▶ Description of the task
Return only the stretch of the material below that begins with the line containing "2. Create a" and ends with the line containing "- Add method", exactly; both of those lines belong to it.

▶ Provided data
▼▼▼

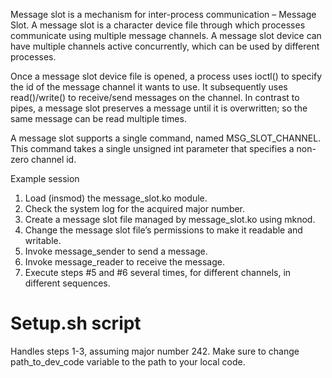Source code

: Message slot is a mechanism for inter-process communication – Message Slot. A message slot is a character device file through which processes communicate using multiple message channels. A message slot device can have multiple channels active concurrently, which can be used by different processes.

Once a message slot device file is opened, a process uses ioctl() to specify the id of the message channel it wants to use. It subsequently uses read()/write() to receive/send messages on the channel. In contrast to pipes, a message slot preserves a message until it is overwritten; so the same message can be read multiple times.

A message slot supports a single command, named MSG_SLOT_CHANNEL. This command takes a single unsigned int parameter that specifies a non-zero channel id.

Example session
1. Load (insmod) the message_slot.ko module.
2. Check the system log for the acquired major number.
3. Create a message slot file managed by message_slot.ko using mknod.
4. Change the message slot file’s permissions to make it readable and writable.
5. Invoke message_sender to send a message.
6. Invoke message_reader to receive the message.
7. Execute steps #5 and #6 several times, for different channels, in different sequences.

# Setup.sh script #
Handles steps 1-3, assuming major number 242. Make sure to change path_to_dev_code variable to the path to your local code. 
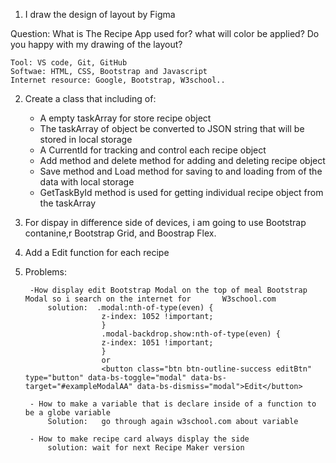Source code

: 
1. I draw the design of layout by Figma

Question: 
    What is The Recipe App used for?
    what will color be applied?
    Do you happy with my drawing of the layout?

    Tool: VS code, Git, GitHub
    Softwae: HTML, CSS, Bootstrap and Javascript
    Internet resource: Google, Bootstrap, W3school..

2. Create a class that including of:
    - A empty taskArray for store recipe object 
    - The taskArray of object be converted to JSON string that will be stored in local storage
    - A CurrentId for tracking and control each recipe object
    - Add method and delete method for adding and deleting recipe object 
    - Save method and Load method for saving to and loading from of the data with local storage
    - GetTaskById method is used for getting individual recipe object from the taskArray

3. For dispay in difference side of devices, i am going to use Bootstrap contanine,r Bootstrap Grid,
    and Boostrap Flex.

4. Add a Edit function for each recipe

5. Problems:

        -How display edit Bootstrap Modal on the top of meal Bootstrap Modal so i search on the internet for       W3school.com
            solution:  .modal:nth-of-type(even) {
                        z-index: 1052 !important;
                        }
                        .modal-backdrop.show:nth-of-type(even) {
                        z-index: 1051 !important;
                        }
                        or
                        <button class="btn btn-outline-success editBtn" type="button" data-bs-toggle="modal" data-bs-target="#exampleModalAA" data-bs-dismiss="modal">Edit</button>

        - How to make a variable that is declare inside of a function to be a globe variable
            Solution:   go through again w3school.com about variable

        - How to make recipe card always display the side 
            solution: wait for next Recipe Maker version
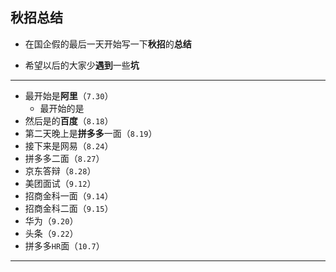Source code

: ## 秋招总结


* 在国企假的最后一天开始写一下**秋招**的**总结**

* 希望以后的大家少**遇到**一些**坑**
***

* 最开始是**阿里**（`7.30`）
    * 最开始的是 
* 然后是的**百度**（`8.18`）
* 第二天晚上是**拼多多**一面（`8.19`）
* 接下来是网易（`8.24`）
* 拼多多二面（`8.27`）
* 京东答辩（`8.28`）
* 美团面试（`9.12`）
* 招商金科一面（`9.14`）
* 招商金科二面（`9.15`）
* 华为（`9.20`）
* 头条（`9.22`）
* 拼多多`HR`面（`10.7`）

***



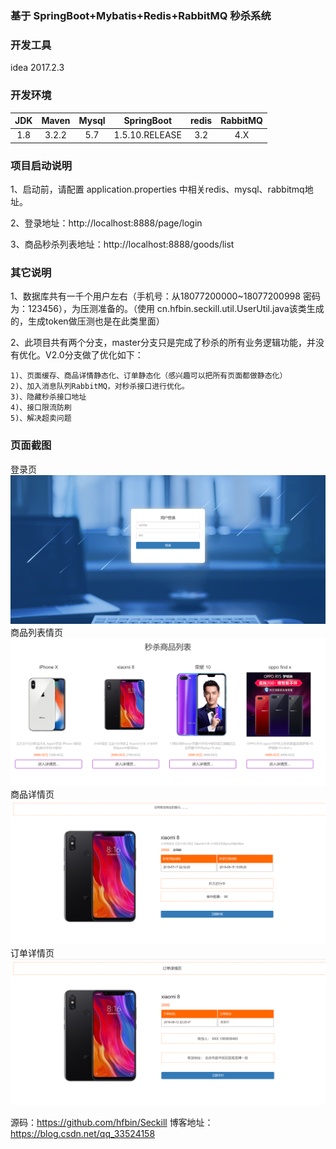 ### 基于 SpringBoot+Mybatis+Redis+RabbitMQ 秒杀系统  

### 开发工具

idea  2017.2.3

### 开发环境

| JDK | Maven| Mysql  | SpringBoot | redis | RabbitMQ| 
| :-------------: |:-------------:| :-------------:| :-------------:|:-------------:| :-------------:|
| 1.8  | 3.2.2 | 5.7| 1.5.10.RELEASE | 3.2 | 4.X | 

### 项目启动说明

1、启动前，请配置 application.properties 中相关redis、mysql、rabbitmq地址。

2、登录地址：http://localhost:8888/page/login   

3、商品秒杀列表地址：http://localhost:8888/goods/list

### 其它说明

1、数据库共有一千个用户左右（手机号：从18077200000~18077200998 密码为：123456），为压测准备的。（使用 cn.hfbin.seckill.util.UserUtil.java该类生成的，生成token做压测也是在此类里面）

2、此项目共有两个分支，master分支只是完成了秒杀的所有业务逻辑功能，并没有优化。V2.0分支做了优化如下：

    1)、页面缓存、商品详情静态化、订单静态化（感兴趣可以把所有页面都做静态化）
    2)、加入消息队列RabbitMQ，对秒杀接口进行优化。
    3)、隐藏秒杀接口地址
    4)、接口限流防刷
    5)、解决超卖问题

### 页面截图
登录页
![123](img/1.png)
商品列表情页
![123](img/2.png)
商品详情页
![123](img/3.png)
订单详情页
![123](img/4.png)

 
 
 源码：https://github.com/hfbin/Seckill
 博客地址：https://blog.csdn.net/qq_33524158

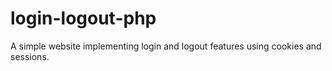 # login-logout-php
A simple website implementing login and logout features using cookies and sessions.

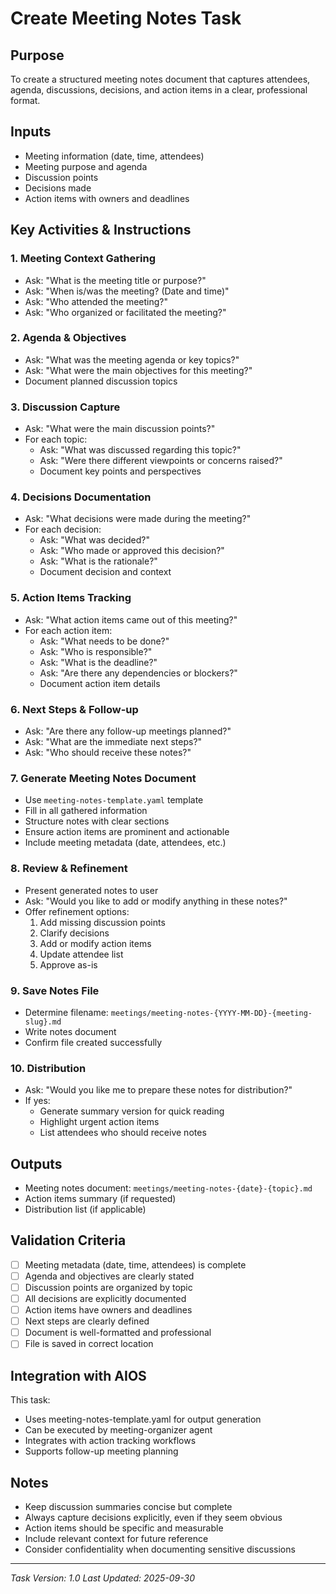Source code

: # Create Meeting Notes Task

## Purpose

To create a structured meeting notes document that captures attendees, agenda, discussions, decisions, and action items in a clear, professional format.

## Inputs

- Meeting information (date, time, attendees)
- Meeting purpose and agenda
- Discussion points
- Decisions made
- Action items with owners and deadlines

## Key Activities & Instructions

### 1. Meeting Context Gathering

- Ask: "What is the meeting title or purpose?"
- Ask: "When is/was the meeting? (Date and time)"
- Ask: "Who attended the meeting?"
- Ask: "Who organized or facilitated the meeting?"

### 2. Agenda & Objectives

- Ask: "What was the meeting agenda or key topics?"
- Ask: "What were the main objectives for this meeting?"
- Document planned discussion topics

### 3. Discussion Capture

- Ask: "What were the main discussion points?"
- For each topic:
  - Ask: "What was discussed regarding this topic?"
  - Ask: "Were there different viewpoints or concerns raised?"
  - Document key points and perspectives

### 4. Decisions Documentation

- Ask: "What decisions were made during the meeting?"
- For each decision:
  - Ask: "What was decided?"
  - Ask: "Who made or approved this decision?"
  - Ask: "What is the rationale?"
  - Document decision and context

### 5. Action Items Tracking

- Ask: "What action items came out of this meeting?"
- For each action item:
  - Ask: "What needs to be done?"
  - Ask: "Who is responsible?"
  - Ask: "What is the deadline?"
  - Ask: "Are there any dependencies or blockers?"
  - Document action item details

### 6. Next Steps & Follow-up

- Ask: "Are there any follow-up meetings planned?"
- Ask: "What are the immediate next steps?"
- Ask: "Who should receive these notes?"

### 7. Generate Meeting Notes Document

- Use `meeting-notes-template.yaml` template
- Fill in all gathered information
- Structure notes with clear sections
- Ensure action items are prominent and actionable
- Include meeting metadata (date, attendees, etc.)

### 8. Review & Refinement

- Present generated notes to user
- Ask: "Would you like to add or modify anything in these notes?"
- Offer refinement options:
  1. Add missing discussion points
  2. Clarify decisions
  3. Add or modify action items
  4. Update attendee list
  5. Approve as-is

### 9. Save Notes File

- Determine filename: `meetings/meeting-notes-{YYYY-MM-DD}-{meeting-slug}.md`
- Write notes document
- Confirm file created successfully

### 10. Distribution

- Ask: "Would you like me to prepare these notes for distribution?"
- If yes:
  - Generate summary version for quick reading
  - Highlight urgent action items
  - List attendees who should receive notes

## Outputs

- Meeting notes document: `meetings/meeting-notes-{date}-{topic}.md`
- Action items summary (if requested)
- Distribution list (if applicable)

## Validation Criteria

- [ ] Meeting metadata (date, time, attendees) is complete
- [ ] Agenda and objectives are clearly stated
- [ ] Discussion points are organized by topic
- [ ] All decisions are explicitly documented
- [ ] Action items have owners and deadlines
- [ ] Next steps are clearly defined
- [ ] Document is well-formatted and professional
- [ ] File is saved in correct location

## Integration with AIOS

This task:
- Uses meeting-notes-template.yaml for output generation
- Can be executed by meeting-organizer agent
- Integrates with action tracking workflows
- Supports follow-up meeting planning

## Notes

- Keep discussion summaries concise but complete
- Always capture decisions explicitly, even if they seem obvious
- Action items should be specific and measurable
- Include relevant context for future reference
- Consider confidentiality when documenting sensitive discussions

---

_Task Version: 1.0_
_Last Updated: 2025-09-30_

▲▲▲

▶ Expected output
2. Create a class that including of:
    - A empty taskArray for store recipe object 
    - The taskArray of object be converted to JSON string that will be stored in local storage
    - A CurrentId for tracking and control each recipe object
    - Add method and delete method for adding and deleting recipe object 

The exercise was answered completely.